Billionaires - they’re everywhere these days, offering to impregnate pop stars, getting suspiciously fit, suggesting we take shallower breaths, strap computers to our faces, and they’re going to space, or at least planning to, loudly.
It’s an oversized portion of the news. I doubt the stories make anyone feel particularly good, except maybe the billionaires’ parents. But people can’t seem to look away. The reasons seem to be:
Shit rolls downhill. These are the people whose shit we’ll have to dodge or be flattened by.
In our advanced global civilization, it’s amazing what’s possible for people who have access to everything - spaceships, possibly elongated lifespans and Epstein Island.
Despite our pretensions, we actually live in a tournament species and not a pair-bonding one.

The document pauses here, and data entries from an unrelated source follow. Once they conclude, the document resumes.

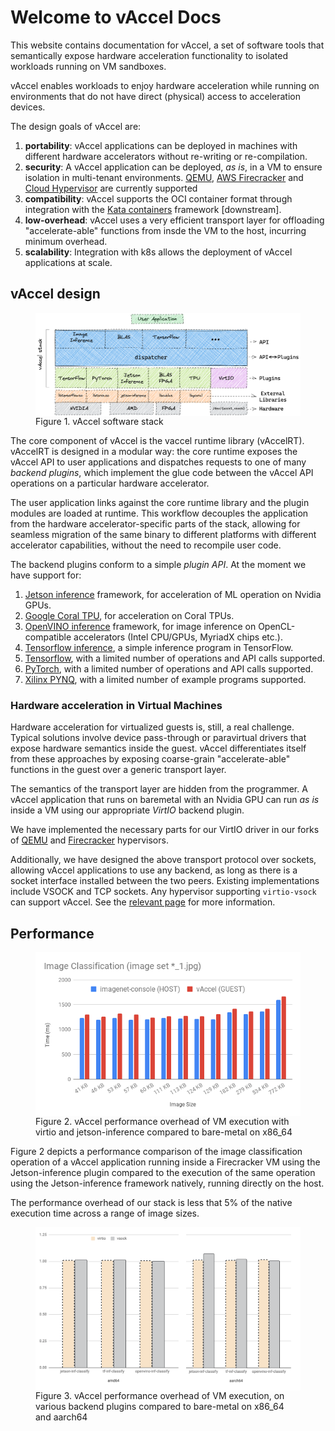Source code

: # Welcome to vAccel Docs

This website contains documentation for vAccel, a set of software tools that
semantically expose hardware acceleration functionality to isolated workloads
running on VM sandboxes.

vAccel enables workloads to enjoy hardware acceleration while running on
environments that do not have direct (physical) access to acceleration devices.

The design goals of vAccel are:

1. **portability**: vAccel applications can be deployed in machines with
different hardware accelerators without re-writing or re-compilation.
2. **security**: A vAccel application can be deployed, *as is*, in a VM to
ensure isolation in multi-tenant environments. [QEMU](https://www.qemu.org),
[AWS Firecracker](https://firecracker-microvm.github.io/) and [Cloud
Hypervisor](https://www.cloudhypervisor.org/) are currently supported
3. **compatibility**: vAccel supports the OCI container format through integration
with the [Kata containers](https://katacontainers.io/) framework [downstream].
4. **low-overhead**: vAccel uses a very efficient transport layer for
offloading "accelerate-able" functions from insde the VM to the host, incurring
minimum overhead.
5. **scalability**: Integration with k8s allows the deployment of vAccel
applications at scale.

## vAccel design

<figure>
  <!--<img src="img/vaccel-overview.svg" width="600" align=left />-->
  <img src="img/vaccel-overview-updated2.png" width="800" align=left />
  <figcaption>Figure 1. vAccel software stack</figcaption>
</figure>

The core component of vAccel is the vaccel runtime library (vAccelRT). vAccelRT
is designed in a modular way: the core runtime exposes the vAccel API to user
applications and dispatches requests to one of many *backend plugins*, which
implement the glue code between the vAccel API operations on a particular
hardware accelerator.

The user application links against the core runtime library and the plugin
modules are loaded at runtime. This workflow decouples the application from the
hardware accelerator-specific parts of the stack, allowing for seamless
migration of the same binary to different platforms with different accelerator
capabilities, without the need to recompile user code.

The backend plugins conform to a simple *plugin API*. At the moment we have
support for:

1. [Jetson inference](https://github.com/dusty-nv/jetson-inference) framework,
for acceleration of ML operation on Nvidia GPUs.
2. [Google Coral TPU](https://www.coral.ai/), for acceleration on Coral TPUs.
3. [OpenVINO inference](https://github.com/openvinotoolkit/openvino) framework,
for image inference on OpenCL-compatible accelerators (Intel CPU/GPUs, MyriadX
chips etc.).
4. [Tensorflow inference](https://github.com/nubificus/tf-classify), a simple
inference program in TensorFlow.
5. [Tensorflow](https://github.com/tensorflow/tensorflow), with a limited
number of operations and API calls supported.
6. [PyTorch](https://github.com/pytorch/pytorch), with a limited number of
operations and API calls supported.
7. [Xilinx PYNQ](https://github.com/xilinx/PYNQ), with a limited number of
example programs supported.

### Hardware acceleration in Virtual Machines

Hardware acceleration for virtualized guests is, still, a real challenge.
Typical solutions involve device pass-through or paravirtual drivers that
expose hardware semantics inside the guest. vAccel differentiates itself from
these approaches by exposing coarse-grain "accelerate-able" functions in the
guest over a generic transport layer.

The semantics of the transport layer are hidden from the programmer. A vAccel
application that runs on baremetal with an Nvidia GPU can run *as is* inside
a VM using our appropriate *VirtIO* backend plugin. 

We have implemented the necessary parts for our VirtIO driver in our forks of
[QEMU](https://github.com/cloudkernels/qemu-vaccel/tree/vaccelrt) and
[Firecracker](https://github.com/cloudkernels/firecracker/tree/vaccel-0.23) hypervisors.

Additionally, we have designed the above transport protocol over sockets,
allowing vAccel applications to use any backend, as long as there is a socket
interface installed between the two peers. Existing implementations include
VSOCK and TCP sockets. Any hypervisor supporting `virtio-vsock` can support
vAccel. See the [relevant page](/vm-example#bootstrap-the-vm) for more
information.

## Performance

<figure>
  <img src="img/perf_bm.png" width="600" align=left />
  <figcaption>Figure 2. vAccel performance overhead of VM execution with virtio and jetson-inference compared to bare-metal on x86_64</figcaption>
</figure>

Figure 2 depicts a performance comparison of the image classification
operation of a vAccel application running inside a Firecracker VM using the
Jetson-inference plugin compared to the execution of the same operation using
the Jetson-inference framework natively, running directly on the host.

The performance overhead of our stack is less that 5% of the native execution
time across a range of image sizes.

<figure>
  <img src="img/vaccel-inference-performance.png" width="800" align=left />
  <figcaption>Figure 3. vAccel performance overhead of VM execution, on various backend plugins compared to bare-metal on x86_64 and aarch64</figcaption>
</figure>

Tournament vs. pair-bonding
Most animal species can be described as having children and forming families according to the dynamics of a tournament or according to pair bonding. In a tournament species, only the strongest males breed, and everyone else is out of luck. This is the case with lions and gorillas. In pair-bonding species, two individual creatures get together, have families and stay together. This is the case with singing gibbons, and most birds.

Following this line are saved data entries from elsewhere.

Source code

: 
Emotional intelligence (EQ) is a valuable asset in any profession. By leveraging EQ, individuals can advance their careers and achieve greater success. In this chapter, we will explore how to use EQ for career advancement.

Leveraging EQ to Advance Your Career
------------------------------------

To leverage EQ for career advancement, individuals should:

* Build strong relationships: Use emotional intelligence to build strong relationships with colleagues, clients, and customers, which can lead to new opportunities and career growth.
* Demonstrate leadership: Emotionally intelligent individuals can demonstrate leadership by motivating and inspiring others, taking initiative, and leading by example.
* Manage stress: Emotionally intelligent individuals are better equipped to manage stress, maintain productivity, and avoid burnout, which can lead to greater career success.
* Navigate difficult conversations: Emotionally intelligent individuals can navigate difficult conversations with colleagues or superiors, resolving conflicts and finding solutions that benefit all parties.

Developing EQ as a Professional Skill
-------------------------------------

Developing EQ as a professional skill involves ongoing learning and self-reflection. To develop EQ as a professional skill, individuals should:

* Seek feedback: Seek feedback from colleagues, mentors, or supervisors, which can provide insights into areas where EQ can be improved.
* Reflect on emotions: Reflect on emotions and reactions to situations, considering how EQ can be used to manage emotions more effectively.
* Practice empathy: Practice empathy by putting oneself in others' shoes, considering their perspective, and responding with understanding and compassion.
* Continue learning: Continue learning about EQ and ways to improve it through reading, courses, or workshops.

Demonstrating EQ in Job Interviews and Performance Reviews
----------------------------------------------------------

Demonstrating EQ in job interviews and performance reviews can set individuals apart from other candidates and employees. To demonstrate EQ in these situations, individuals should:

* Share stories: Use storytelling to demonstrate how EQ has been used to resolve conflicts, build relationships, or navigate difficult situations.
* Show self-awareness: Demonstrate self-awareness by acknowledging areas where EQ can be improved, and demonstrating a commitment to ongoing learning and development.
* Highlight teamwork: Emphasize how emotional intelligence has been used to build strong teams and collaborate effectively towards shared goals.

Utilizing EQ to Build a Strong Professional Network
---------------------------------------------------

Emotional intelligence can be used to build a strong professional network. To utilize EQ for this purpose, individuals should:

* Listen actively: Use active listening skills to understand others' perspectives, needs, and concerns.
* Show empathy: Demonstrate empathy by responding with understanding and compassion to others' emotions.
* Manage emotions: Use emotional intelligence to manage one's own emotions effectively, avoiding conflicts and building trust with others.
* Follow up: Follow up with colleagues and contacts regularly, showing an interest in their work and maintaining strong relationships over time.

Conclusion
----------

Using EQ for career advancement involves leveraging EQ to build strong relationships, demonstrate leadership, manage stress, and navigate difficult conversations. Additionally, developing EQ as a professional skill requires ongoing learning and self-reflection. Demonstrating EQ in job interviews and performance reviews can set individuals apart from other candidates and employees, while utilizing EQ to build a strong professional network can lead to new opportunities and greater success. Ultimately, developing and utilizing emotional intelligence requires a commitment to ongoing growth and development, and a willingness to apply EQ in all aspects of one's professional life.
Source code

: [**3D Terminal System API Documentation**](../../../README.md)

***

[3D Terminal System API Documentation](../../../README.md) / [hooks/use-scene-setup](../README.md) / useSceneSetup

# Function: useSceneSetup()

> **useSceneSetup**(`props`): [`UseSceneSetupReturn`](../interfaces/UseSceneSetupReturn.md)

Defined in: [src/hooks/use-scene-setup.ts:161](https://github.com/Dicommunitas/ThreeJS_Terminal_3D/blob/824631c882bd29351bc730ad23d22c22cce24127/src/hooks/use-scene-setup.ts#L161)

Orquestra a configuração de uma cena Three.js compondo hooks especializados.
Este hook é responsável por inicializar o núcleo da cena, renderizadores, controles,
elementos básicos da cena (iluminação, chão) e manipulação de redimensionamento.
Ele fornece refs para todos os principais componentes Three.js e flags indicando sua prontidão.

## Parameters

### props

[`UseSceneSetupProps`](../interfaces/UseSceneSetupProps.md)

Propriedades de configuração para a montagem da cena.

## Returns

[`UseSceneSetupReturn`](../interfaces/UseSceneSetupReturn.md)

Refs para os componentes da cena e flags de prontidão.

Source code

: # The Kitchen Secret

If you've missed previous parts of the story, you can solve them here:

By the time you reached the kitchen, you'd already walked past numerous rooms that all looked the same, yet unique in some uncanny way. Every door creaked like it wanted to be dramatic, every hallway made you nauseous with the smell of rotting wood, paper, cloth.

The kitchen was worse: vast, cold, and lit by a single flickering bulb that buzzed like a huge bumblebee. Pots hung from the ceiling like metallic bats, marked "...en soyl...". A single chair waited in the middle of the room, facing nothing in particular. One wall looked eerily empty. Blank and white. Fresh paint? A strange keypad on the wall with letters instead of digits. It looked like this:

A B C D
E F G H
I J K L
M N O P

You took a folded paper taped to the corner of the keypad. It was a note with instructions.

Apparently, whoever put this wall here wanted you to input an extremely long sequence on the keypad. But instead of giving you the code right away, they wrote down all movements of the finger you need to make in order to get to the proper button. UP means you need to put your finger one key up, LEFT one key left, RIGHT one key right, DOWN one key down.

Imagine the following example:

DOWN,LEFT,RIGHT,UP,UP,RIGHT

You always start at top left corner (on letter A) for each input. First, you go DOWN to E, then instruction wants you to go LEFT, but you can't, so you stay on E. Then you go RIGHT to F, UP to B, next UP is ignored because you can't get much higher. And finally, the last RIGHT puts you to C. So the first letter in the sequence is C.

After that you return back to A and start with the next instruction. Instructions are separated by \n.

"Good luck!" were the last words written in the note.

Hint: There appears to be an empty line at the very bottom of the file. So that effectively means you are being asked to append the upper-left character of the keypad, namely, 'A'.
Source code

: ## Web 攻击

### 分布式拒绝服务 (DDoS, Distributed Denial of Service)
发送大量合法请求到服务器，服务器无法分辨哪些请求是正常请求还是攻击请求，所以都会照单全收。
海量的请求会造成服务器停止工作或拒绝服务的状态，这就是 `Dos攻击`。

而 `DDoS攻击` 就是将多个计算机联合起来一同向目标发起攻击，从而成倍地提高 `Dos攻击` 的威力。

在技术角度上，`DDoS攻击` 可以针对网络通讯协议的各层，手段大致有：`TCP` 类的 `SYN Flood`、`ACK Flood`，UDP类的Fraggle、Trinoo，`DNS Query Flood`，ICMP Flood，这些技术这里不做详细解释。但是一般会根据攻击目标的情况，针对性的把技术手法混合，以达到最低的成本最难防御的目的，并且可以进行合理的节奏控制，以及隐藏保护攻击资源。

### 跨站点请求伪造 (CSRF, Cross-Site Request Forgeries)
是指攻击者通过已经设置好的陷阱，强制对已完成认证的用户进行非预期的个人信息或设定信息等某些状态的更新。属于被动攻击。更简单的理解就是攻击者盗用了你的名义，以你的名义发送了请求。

There are two quick ways to distinguish a tournament species from one that pair bonds. In tournament species, females vastly outnumber males, as the men tend to murder each other to climb the pyramid. In pair-bonding species, the populations of the sexes tend to be similar in size. In tournament species, the males tend to be physically much larger than the females, while in pair-bonding species, males and females to be similar in size.

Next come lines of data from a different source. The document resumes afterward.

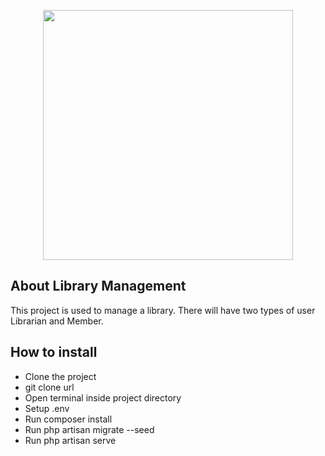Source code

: <p align="center"><a href="https://laravel.com" target="_blank"><img src="https://raw.githubusercontent.com/laravel/art/master/logo-lockup/5%20SVG/2%20CMYK/1%20Full%20Color/laravel-logolockup-cmyk-red.svg" width="400"></a></p>

## About Library Management

This project is used to manage a library. There will have two types of user Librarian and Member.

## How to install
- Clone the project
- git clone url
- Open terminal inside project directory
- Setup .env
- Run composer install
- Run php artisan migrate --seed
- Run php artisan serve
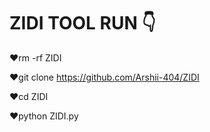 # ZIDI TOOL RUN 👇
❤️rm -rf ZIDI

❤️git clone https://github.com/Arshii-404/ZIDI

❤️cd ZIDI

❤️python ZIDI.py
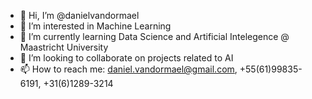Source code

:- 👋 Hi, I’m @danielvandormael
- 👀 I’m interested in Machine Learning
- 🌱 I’m currently learning Data Science and Artificial Intelegence @ Maastricht University
- 💞️ I’m looking to collaborate on projects related to AI
- 📫 How to reach me: daniel.vandormael@gmail.com, +55(61)99835-6191, +31(6)1289-3214

<!---
danielvandormael/danielvandormael is a ✨ special ✨ repository because its `README.md` (this file) appears on your GitHub profile.
You can click the Preview link to take a look at your changes.
--->
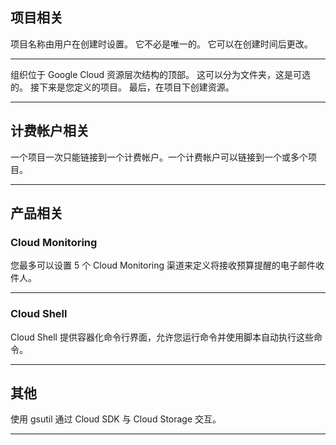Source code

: ## 项目相关

项目名称由用户在创建时设置。 它不必是唯一的。 它可以在创建时间后更改。

---

组织位于 Google Cloud 资源层次结构的顶部。 这可以分为文件夹，这是可选的。 接下来是您定义的项目。 最后，在项目下创建资源。

---

## 计费帐户相关

一个项目一次只能链接到一个计费帐户。一个计费帐户可以链接到一个或多个项目。

---

## 产品相关
### Cloud Monitoring
您最多可以设置 5 个 Cloud Monitoring 渠道来定义将接收预算提醒的电子邮件收件人。

---

### Cloud Shell
Cloud Shell 提供容器化命令行界面，允许您运行命令并使用脚本自动执行这些命令。

---

## 其他

使用 gsutil 通过 Cloud SDK 与 Cloud Storage 交互。

---

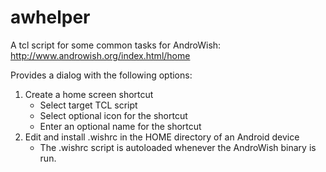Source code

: # awhelper
A tcl script for some common tasks for AndroWish: http://www.androwish.org/index.html/home

Provides a dialog with the following options:
1. Create a home screen shortcut
   - Select target TCL script
   - Select optional icon for the shortcut
   - Enter an optional name for the shortcut
2. Edit and install .wishrc in the HOME directory of an Android device
   - The .wishrc script is autoloaded whenever the AndroWish binary is run.
 
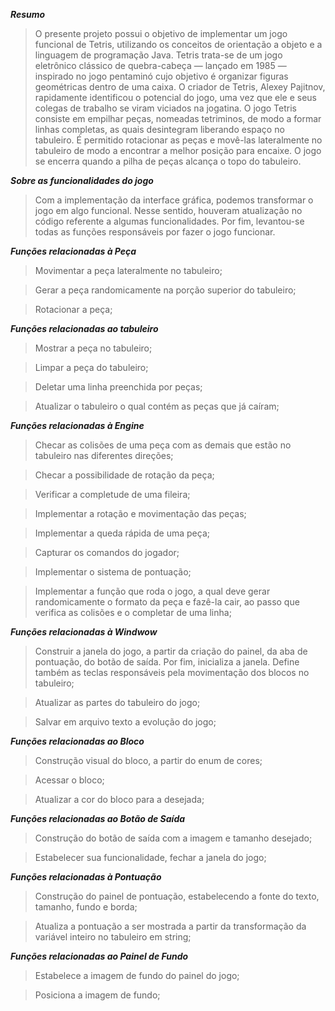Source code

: ***Resumo***

	
>O presente projeto possui o objetivo de implementar um jogo funcional de Tetris, utilizando os conceitos de orientação a objeto e a linguagem de programação Java. Tetris trata-se de um jogo eletrônico clássico de
 quebra-cabeça — lançado em 1985 — inspirado no jogo pentaminó cujo objetivo é organizar figuras geométricas dentro de uma caixa. O criador de Tetris, Alexey Pajitnov, rapidamente identificou o potencial do jogo, uma vez
 que ele e seus colegas de trabalho se viram viciados na jogatina. O jogo Tetris consiste em empilhar peças, nomeadas tetriminos, de modo a formar linhas completas, as quais desintegram liberando espaço no tabuleiro. É 
 permitido rotacionar as peças e movê-las lateralmente no tabuleiro de modo a encontrar a melhor posição para encaixe. O jogo se encerra quando a pilha de peças alcança o topo do tabuleiro.

***Sobre as funcionalidades do jogo***

>Com a implementação da interface gráfica, podemos transformar o jogo em algo funcional. Nesse sentido, houveram atualização no código referente a algumas funcionalidades. Por fim, levantou-se todas as funções responsáveis por fazer o jogo funcionar.

***Funções relacionadas à Peça***

>Movimentar a peça lateralmente no tabuleiro;

>Gerar a peça randomicamente na porção superior do tabuleiro;

>Rotacionar a peça;


***Funções relacionadas ao tabuleiro***

>Mostrar a peça no tabuleiro;

>Limpar a peça do tabuleiro; 

>Deletar uma linha preenchida por peças;

>Atualizar o tabuleiro o qual contém as peças que já caíram;


***Funções relacionadas à Engine***

>Checar as colisões de uma peça com as demais que estão no tabuleiro nas diferentes direções;

>Checar a possibilidade de  rotação da peça;

>Verificar a completude de uma fileira;

>Implementar a rotação e movimentação das peças;

>Implementar a queda rápida de uma peça;

>Capturar os comandos do jogador;

>Implementar o sistema de pontuação;

>Implementar a função que roda o jogo, a qual deve gerar randomicamente o formato da peça e fazê-la cair, ao passo que verifica as colisões e o completar de uma linha; 

***Funções relacionadas à Windwow***

>Construir a janela do jogo, a partir da criação do painel, da aba de pontuação, do botão de saída. Por fim, inicializa a janela. Define também as teclas responsáveis pela movimentação dos blocos no tabuleiro;

>Atualizar as partes do tabuleiro do jogo;

>Salvar em arquivo texto a evolução do jogo;

***Funções relacionadas ao Bloco***

>Construção visual do bloco, a partir do enum de cores;

>Acessar o bloco;

>Atualizar a cor do bloco para a desejada;

***Funções relacionadas ao Botão de Saída***

>Construção do botão de saída com a imagem e tamanho desejado;

>Estabelecer sua funcionalidade, fechar a janela do jogo;

***Funções relacionadas à Pontuação***

>Construção do painel de pontuação, estabelecendo a fonte do texto, tamanho, fundo e borda;

>Atualiza a pontuação a ser mostrada a partir da transformação da variável inteiro no tabuleiro em string;

***Funções relacionadas ao Painel de Fundo***

>Estabelece a imagem de fundo do painel do jogo;

>Posiciona a imagem de fundo;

As with any category, the lines get blurred in all kinds of unexpected ways. In a wolfpack, the strongest male and female bond for life, mostly as a way of making sure the other members of the pack don’t have any surviving children. With lions and other tournament species, murdering another male’s children is the state of play.
The king
Killing children is the unmentionable stuff of nightmares. But it is a staple activity of a usurper in a tournament species, and in courtly politics. When taking over a pride, the new lion in charge will usually slaughter the existing offspring of his predecessor.
The same is true of a new king, who must kill anyone with a plausible claim to the throne, no matter how tender their years. This awkwardness is the subject of Shakespeare’s Hamlet.
Among humans, this zero-sum mortal tournament is typically limited to royal succession and dysfunctional families. But it sure does take up a lot of our attention. In terms of entertainment and news, it’s at least equal to the doings of the collegial, live-and-let-live people we’d like to think we are.
Insistence on pair-bonding
The last twenty years have seen the legalization of same-sex marriage in the United States. But polygamy remains illegal. It was a major concession demanded of the Mormons when Utah was admitted to the United States. It’s prosecuted actively, and still flares up as a political issue in Utah, which quietly downgraded polygamy to a misdemeanor a few years back.
Quietly is the word to note. There’s not much of a popular uprising afoot to ease the laws around polygamy. It doesn’t take much imagination to see why it’s a domestic arrangement that’s been consistently and historically suppressed in our republic.
Polygamy is the condition of a tournament species. In it, women become property to be accumulated. In it, all other men become at best disposable lieutenants, but always threats to the women that a top-echelon man has accumulated. This highly tenuous status applies to all men (aside from the eunuchs), even the boss-man’s own sons.
Disposable males
I was born a few years after a change to one of the most significant gender laws in the United States. This was, in terms of gender relations, as big as the 1919 law that gave women the right to vote. It was the end of conscription in 1973.